Source: optionhouse.com

The conference call did not change much as the after-hour session closed at $212, or up about 5% so we would expect a higher opening on Thursday.

Analysts polled by TipRanks have an average rating of hold on the stock, with an average stock price target of $199.13, about even from current levels at the close.
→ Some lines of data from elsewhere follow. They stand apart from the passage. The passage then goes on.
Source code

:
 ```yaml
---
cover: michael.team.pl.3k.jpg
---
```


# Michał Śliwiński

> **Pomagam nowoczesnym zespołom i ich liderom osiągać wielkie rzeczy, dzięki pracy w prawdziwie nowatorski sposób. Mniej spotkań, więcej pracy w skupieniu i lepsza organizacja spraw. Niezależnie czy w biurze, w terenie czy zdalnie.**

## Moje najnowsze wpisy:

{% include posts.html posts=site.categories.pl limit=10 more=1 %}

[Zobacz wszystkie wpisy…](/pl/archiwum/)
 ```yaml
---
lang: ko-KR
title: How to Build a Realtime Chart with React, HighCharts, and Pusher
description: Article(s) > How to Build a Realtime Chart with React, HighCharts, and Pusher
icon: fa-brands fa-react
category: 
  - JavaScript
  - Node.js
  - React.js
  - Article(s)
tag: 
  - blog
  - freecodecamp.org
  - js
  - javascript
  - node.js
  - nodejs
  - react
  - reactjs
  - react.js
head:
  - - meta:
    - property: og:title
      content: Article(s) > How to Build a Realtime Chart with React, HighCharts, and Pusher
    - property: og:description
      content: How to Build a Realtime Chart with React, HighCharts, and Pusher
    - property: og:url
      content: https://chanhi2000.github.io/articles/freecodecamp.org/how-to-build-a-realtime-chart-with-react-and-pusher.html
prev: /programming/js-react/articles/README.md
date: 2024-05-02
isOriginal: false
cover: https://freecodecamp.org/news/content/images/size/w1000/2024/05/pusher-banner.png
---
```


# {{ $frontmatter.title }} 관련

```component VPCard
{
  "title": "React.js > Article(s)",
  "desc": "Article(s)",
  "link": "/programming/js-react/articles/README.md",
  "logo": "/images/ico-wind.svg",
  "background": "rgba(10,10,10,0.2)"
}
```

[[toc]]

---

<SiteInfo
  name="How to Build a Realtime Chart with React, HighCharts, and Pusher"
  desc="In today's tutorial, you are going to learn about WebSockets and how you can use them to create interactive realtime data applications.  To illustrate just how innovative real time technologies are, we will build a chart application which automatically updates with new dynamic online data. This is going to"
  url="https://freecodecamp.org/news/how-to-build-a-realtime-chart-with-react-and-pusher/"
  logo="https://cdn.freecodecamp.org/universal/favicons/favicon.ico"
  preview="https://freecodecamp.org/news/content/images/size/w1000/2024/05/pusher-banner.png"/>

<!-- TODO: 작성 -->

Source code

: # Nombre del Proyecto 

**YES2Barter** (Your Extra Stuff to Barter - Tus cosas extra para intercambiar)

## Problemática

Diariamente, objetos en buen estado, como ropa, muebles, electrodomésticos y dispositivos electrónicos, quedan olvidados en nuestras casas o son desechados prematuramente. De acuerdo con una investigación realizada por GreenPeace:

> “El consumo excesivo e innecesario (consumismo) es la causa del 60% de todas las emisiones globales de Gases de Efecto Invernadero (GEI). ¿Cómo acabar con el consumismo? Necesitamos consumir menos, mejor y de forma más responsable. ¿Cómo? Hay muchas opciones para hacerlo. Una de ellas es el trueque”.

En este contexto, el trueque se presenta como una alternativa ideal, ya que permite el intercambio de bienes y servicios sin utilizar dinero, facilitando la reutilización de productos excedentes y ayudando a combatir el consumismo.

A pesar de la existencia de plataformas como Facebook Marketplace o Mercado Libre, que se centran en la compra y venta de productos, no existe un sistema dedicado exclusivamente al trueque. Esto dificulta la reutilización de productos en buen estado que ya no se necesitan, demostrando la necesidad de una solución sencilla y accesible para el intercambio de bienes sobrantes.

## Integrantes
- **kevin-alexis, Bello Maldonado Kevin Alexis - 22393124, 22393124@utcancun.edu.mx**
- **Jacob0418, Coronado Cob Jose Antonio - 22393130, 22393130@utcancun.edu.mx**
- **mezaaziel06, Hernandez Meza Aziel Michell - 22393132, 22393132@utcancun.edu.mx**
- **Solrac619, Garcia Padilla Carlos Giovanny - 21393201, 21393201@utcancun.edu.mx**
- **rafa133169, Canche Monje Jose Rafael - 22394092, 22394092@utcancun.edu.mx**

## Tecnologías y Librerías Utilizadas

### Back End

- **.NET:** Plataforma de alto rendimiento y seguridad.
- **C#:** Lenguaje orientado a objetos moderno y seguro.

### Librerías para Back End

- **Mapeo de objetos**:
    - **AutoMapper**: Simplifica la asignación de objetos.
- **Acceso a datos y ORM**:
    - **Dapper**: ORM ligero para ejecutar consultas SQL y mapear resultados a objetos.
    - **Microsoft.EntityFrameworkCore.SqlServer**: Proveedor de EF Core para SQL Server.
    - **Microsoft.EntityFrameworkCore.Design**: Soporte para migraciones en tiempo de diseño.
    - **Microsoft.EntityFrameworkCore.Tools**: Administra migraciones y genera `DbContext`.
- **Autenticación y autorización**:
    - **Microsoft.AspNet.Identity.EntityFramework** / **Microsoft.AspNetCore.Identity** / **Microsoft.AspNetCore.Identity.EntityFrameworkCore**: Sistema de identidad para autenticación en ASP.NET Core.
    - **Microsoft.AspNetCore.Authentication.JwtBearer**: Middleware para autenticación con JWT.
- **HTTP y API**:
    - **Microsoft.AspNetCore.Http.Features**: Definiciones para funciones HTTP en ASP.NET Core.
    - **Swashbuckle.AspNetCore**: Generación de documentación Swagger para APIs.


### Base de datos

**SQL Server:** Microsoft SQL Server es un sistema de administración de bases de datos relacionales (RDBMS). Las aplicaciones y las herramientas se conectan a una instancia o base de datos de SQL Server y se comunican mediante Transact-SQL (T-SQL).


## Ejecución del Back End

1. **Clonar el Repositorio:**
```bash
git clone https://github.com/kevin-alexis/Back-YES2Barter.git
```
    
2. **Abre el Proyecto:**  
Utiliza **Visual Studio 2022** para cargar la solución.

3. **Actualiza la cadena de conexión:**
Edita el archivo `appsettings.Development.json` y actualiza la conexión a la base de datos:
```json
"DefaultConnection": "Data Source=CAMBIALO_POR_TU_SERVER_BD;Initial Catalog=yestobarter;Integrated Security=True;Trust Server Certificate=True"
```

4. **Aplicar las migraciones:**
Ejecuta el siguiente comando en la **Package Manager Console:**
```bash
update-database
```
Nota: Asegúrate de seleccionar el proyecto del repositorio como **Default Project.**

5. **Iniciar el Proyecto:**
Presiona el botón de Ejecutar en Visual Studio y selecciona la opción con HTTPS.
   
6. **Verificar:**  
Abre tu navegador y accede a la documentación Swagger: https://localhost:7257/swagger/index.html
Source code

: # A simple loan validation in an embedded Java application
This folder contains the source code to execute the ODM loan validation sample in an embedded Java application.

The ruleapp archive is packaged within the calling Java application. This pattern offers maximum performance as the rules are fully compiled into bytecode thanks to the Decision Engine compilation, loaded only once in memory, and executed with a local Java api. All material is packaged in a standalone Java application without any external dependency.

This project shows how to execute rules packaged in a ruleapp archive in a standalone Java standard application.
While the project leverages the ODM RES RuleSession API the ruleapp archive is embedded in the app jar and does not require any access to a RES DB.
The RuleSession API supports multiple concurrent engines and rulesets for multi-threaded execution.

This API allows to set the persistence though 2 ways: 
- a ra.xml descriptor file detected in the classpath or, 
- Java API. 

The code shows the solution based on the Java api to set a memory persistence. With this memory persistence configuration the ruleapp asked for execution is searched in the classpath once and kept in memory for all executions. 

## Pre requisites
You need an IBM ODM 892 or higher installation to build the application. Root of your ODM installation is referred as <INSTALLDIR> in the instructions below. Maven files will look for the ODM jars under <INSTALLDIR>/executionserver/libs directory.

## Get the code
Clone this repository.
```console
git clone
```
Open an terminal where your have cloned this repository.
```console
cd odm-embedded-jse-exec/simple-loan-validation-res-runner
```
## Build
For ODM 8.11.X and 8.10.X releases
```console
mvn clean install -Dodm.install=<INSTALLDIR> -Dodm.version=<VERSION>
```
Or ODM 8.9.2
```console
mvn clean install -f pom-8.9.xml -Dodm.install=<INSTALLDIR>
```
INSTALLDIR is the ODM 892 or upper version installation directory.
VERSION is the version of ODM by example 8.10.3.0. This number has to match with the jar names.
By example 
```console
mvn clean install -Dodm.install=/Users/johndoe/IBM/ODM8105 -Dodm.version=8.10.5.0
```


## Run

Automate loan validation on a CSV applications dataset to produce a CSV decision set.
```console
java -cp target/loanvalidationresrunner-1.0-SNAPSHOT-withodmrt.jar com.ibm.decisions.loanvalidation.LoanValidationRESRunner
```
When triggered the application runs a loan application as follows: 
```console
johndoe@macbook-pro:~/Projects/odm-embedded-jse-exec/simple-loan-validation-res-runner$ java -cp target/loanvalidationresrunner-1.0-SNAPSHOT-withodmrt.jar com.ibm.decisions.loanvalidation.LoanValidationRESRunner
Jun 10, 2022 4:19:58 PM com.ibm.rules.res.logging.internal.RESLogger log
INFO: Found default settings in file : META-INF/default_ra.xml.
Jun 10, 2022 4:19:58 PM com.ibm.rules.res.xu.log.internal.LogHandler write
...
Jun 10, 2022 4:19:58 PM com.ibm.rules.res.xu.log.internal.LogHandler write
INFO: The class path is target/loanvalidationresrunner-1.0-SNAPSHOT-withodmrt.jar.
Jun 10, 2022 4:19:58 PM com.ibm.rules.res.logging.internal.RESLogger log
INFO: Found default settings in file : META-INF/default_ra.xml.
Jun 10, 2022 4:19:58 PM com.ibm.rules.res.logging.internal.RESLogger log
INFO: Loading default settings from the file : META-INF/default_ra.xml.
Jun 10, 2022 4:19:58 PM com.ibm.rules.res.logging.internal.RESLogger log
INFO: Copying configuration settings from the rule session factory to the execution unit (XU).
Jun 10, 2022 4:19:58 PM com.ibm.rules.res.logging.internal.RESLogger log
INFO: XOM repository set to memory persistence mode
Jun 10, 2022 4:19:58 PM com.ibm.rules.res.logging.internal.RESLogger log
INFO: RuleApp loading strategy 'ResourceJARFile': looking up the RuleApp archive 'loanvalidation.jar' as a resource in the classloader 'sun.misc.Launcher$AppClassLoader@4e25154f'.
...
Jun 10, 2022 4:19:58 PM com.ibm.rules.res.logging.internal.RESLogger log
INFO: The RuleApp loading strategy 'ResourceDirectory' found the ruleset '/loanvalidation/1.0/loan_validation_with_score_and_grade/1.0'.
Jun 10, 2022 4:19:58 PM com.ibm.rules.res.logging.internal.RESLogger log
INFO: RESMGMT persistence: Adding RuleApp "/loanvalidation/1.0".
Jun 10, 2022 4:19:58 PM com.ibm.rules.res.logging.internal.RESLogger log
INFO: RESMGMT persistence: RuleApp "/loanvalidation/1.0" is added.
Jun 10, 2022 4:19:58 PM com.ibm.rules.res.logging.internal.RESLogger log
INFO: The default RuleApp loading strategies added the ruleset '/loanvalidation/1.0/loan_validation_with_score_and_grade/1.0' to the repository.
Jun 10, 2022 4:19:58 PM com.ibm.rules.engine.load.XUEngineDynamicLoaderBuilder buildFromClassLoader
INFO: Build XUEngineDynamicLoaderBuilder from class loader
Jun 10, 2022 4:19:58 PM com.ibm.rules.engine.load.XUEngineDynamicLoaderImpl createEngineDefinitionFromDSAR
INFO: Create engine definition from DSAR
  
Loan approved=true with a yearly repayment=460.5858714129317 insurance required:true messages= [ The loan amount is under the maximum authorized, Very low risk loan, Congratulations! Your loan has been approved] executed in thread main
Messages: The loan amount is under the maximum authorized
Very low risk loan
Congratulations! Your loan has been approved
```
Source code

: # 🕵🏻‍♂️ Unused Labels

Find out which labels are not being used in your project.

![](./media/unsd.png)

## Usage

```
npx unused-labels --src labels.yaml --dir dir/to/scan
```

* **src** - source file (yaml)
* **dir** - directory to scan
These levels may well be adjusted tomorrow on the upside 5-7%, given the huge beat on expectations.

Source: TipRanks

Source: TipRanks

Conference Call Q&A Top Quotes

Besides the financial report, investors wanted to hear about future production, which they are counting on to justify the still fairly high Tesla share price.

In the Tesla Third Quarter 2016 Update letter, Tesla noted that they “achieved record production levels in Q3, raising to 25,185 vehicles for an increase of 37% from Q2, and an increase of 92% from Q3 last year.” Also, Tesla “maintained guidance of 50,000 new vehicle deliveries for the second half of 2016 […] despite the challenges of winter weather and the holiday season.”

Best Quarter Ever

At the start of the conference call Elon Musk called the “quarter the best ever,” with fourth quarter expected to be great as well, with Q4 to be profitable even including non cash stock based expenses.

Musk called it “One of the best moments in Tesla history.” Elon also addressed rumors of widespread discounting as reason for profit: called the, “absolutely false,” and pointed out that “vehicle profitability increased without ZEV credits.”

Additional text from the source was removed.